“GPT-2 Folk Music § Generating MIDI With 10k–30k Context Windows”, Gwern, Shawn Presser2019-11-01 (, , , ; similar)⁠:

Generating Irish/folk/classical music in ABC format using GPT-2-117M, with good results.

To expand the ABC GPT-2 model to cover a wider variety of musical genres, I turn to the next-most compact widespread music encoding format: MIDI. There are hundreds of thousands of MIDIs which can be decompiled to ABC format, averaging ~10k BPEs—within GPT-2-117M’s feasible context window when trained on TPUs (which permit training of context windows up to 30k wide).

We compile the ABC from before and 2 large MIDI datasets, and convert to ABC, yielding ~453k usable ABC-MIDI musical files (~5.1GB of text). We trained January–April 2020 on our TPU swarm (with many interruptions), achieving a final loss of ~0.2 (underfit).

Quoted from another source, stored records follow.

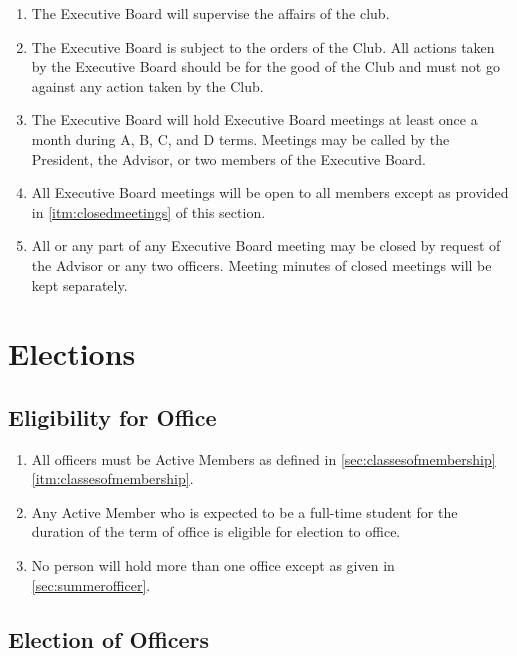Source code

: \documentclass[12pt,letterpaper]{book}
\begin{document}
\begin{enumerate}

\item The Executive Board will supervise the affairs of the club.
\item The Executive Board is subject to the orders of the Club. All actions taken by the Executive Board should be for the good of the Club and must not go against any action taken by the Club.
\item The Executive Board will hold Executive Board meetings at least once a month during A, B, C, and D terms. Meetings may be called by the President, the Advisor, or two members of the Executive Board.
\item All Executive Board meetings will be open to all members except as provided in \cref{itm:closedmeetings} of this section.
\item \label{itm:closedmeetings} All or any part of any Executive Board meeting may be closed by request of the Advisor or any two officers. Meeting minutes of closed meetings will be kept separately.

\end{enumerate}

\chapter{Elections}

\section{Eligibility for Office} \label{sec:eligibilityforoffice}

\begin{enumerate}

\item All officers must be Active Members as defined in \cref{sec:classesofmembership} \cref{itm:classesofmembership}.
\item Any Active Member who is expected to be a full-time student for the duration of the term of office is eligible for election to office.
\item No person will hold more than one office except as given in \cref{sec:summerofficer}.

\end{enumerate}

\section{Election of Officers} \label{sec:electionprocedures}
\end{document}
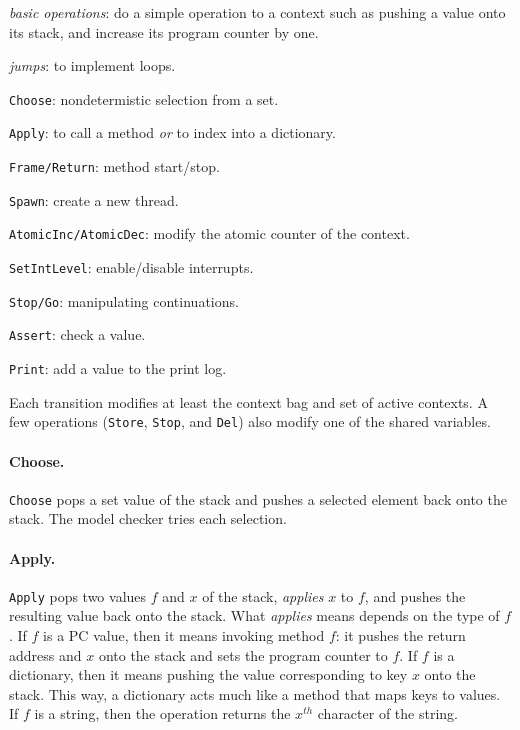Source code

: \documentclass[twocolumn]{article}
\begin{document}
\begin{compactitem}
\item \emph{basic operations}: do a simple operation to a context
such as pushing a value onto its stack, and increase its program
counter by one.
\item \emph{jumps}: to implement loops.
\item \texttt{Choose}: nondetermistic selection from a set.
\item \texttt{Apply}: to call a method \emph{or} to index into a dictionary.
\item \texttt{Frame/Return}: method start/stop.
\item \texttt{Spawn}: create a new thread.
\item \texttt{AtomicInc/AtomicDec}: modify the atomic counter of the context.
\item \texttt{SetIntLevel}: enable/disable interrupts.
\item \texttt{Stop/Go}: manipulating continuations.
\item \texttt{Assert}: check a value.
\item \texttt{Print}: add a value to the print log.
\end{compactitem}

Each transition modifies at least the context bag and set of active
contexts.
A few operations (\texttt{Store}, \texttt{Stop}, and \texttt{Del})
also modify one of the shared variables.

\paragraph{Choose.} \texttt{Choose} pops a set value of the stack
and pushes a selected element back onto the stack.  The model checker
tries each selection.

\paragraph{Apply.}  \texttt{Apply} pops two values $f$ and $x$ of the stack,
\emph{applies} $x$ to $f$, and pushes the resulting value back onto the
stack.  What \emph{applies} means depends on the type of $f$.  If $f$ is
a PC value, then it means invoking method $f$: it pushes the return address
and $x$ onto the stack and sets the program counter to $f$.  If $f$ is a
dictionary, then it means pushing the value corresponding to key $x$ onto
the stack.  This way, a dictionary acts much like a method that maps keys
to values.  If $f$ is a string, then the operation returns the $x^{th}$
character of the string.
\end{document}
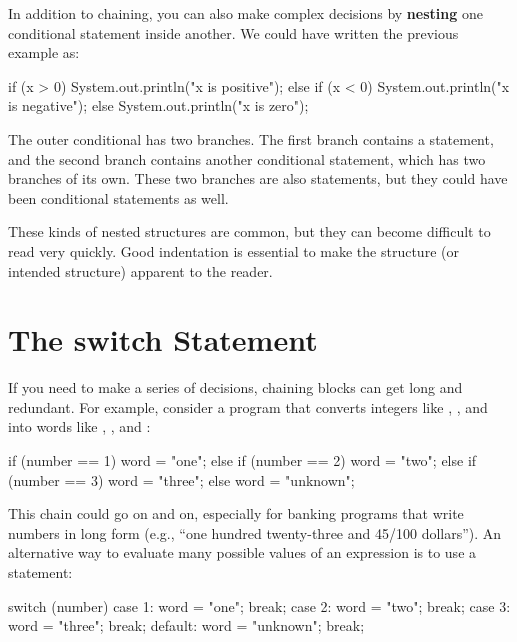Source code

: 
In addition to chaining, you can also make complex decisions by {\bf nesting} one conditional statement inside another.
We could have written the previous example as:

\begin{code}
if (x > 0) {
    System.out.println("x is positive");
} else {
    if (x < 0) {
        System.out.println("x is negative");
    } else {
        System.out.println("x is zero");
    }
}
\end{code}

The outer conditional has two branches.
The first branch contains a  statement, and the second branch contains another conditional statement, which has two branches of its own.
These two branches are also  statements, but they could have been conditional statements as well.


These kinds of nested structures are common, but they can become difficult to read very quickly.
Good indentation is essential to make the structure (or intended structure) apparent to the reader.


\section{The switch Statement}

If you need to make a series of decisions, chaining  blocks can get long and redundant.
For example, consider a program that converts integers like , , and  into words like , , and :

\begin{code}
if (number == 1) {
    word = "one";
} else if (number == 2) {
    word = "two";
} else if (number == 3) {
    word = "three";
} else {
    word = "unknown";
}
\end{code}


This chain could go on and on, especially for banking programs that write numbers in long form (e.g., ``one hundred twenty-three and 45/100 dollars'').
An alternative way to evaluate many possible values of an expression is to use a  statement:

\begin{code}
switch (number) {
    case 1:
        word = "one";
        break;
    case 2:
        word = "two";
        break;
    case 3:
        word = "three";
        break;
    default:
        word = "unknown";
        break;
}
\end{code}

Sampling from the final model is hit-or-miss as it is prone to the likelihood repetition trap and it generates instruments one-by-one so it is common for instruments to be cut off or otherwise broken during sampling (indicating that sampling is increasingly a bigger problem than training for long-range sequence modeling). However, successful pieces are possible, and are musically far more diverse than the folk ABC corpus, with many pleasingly complex samples.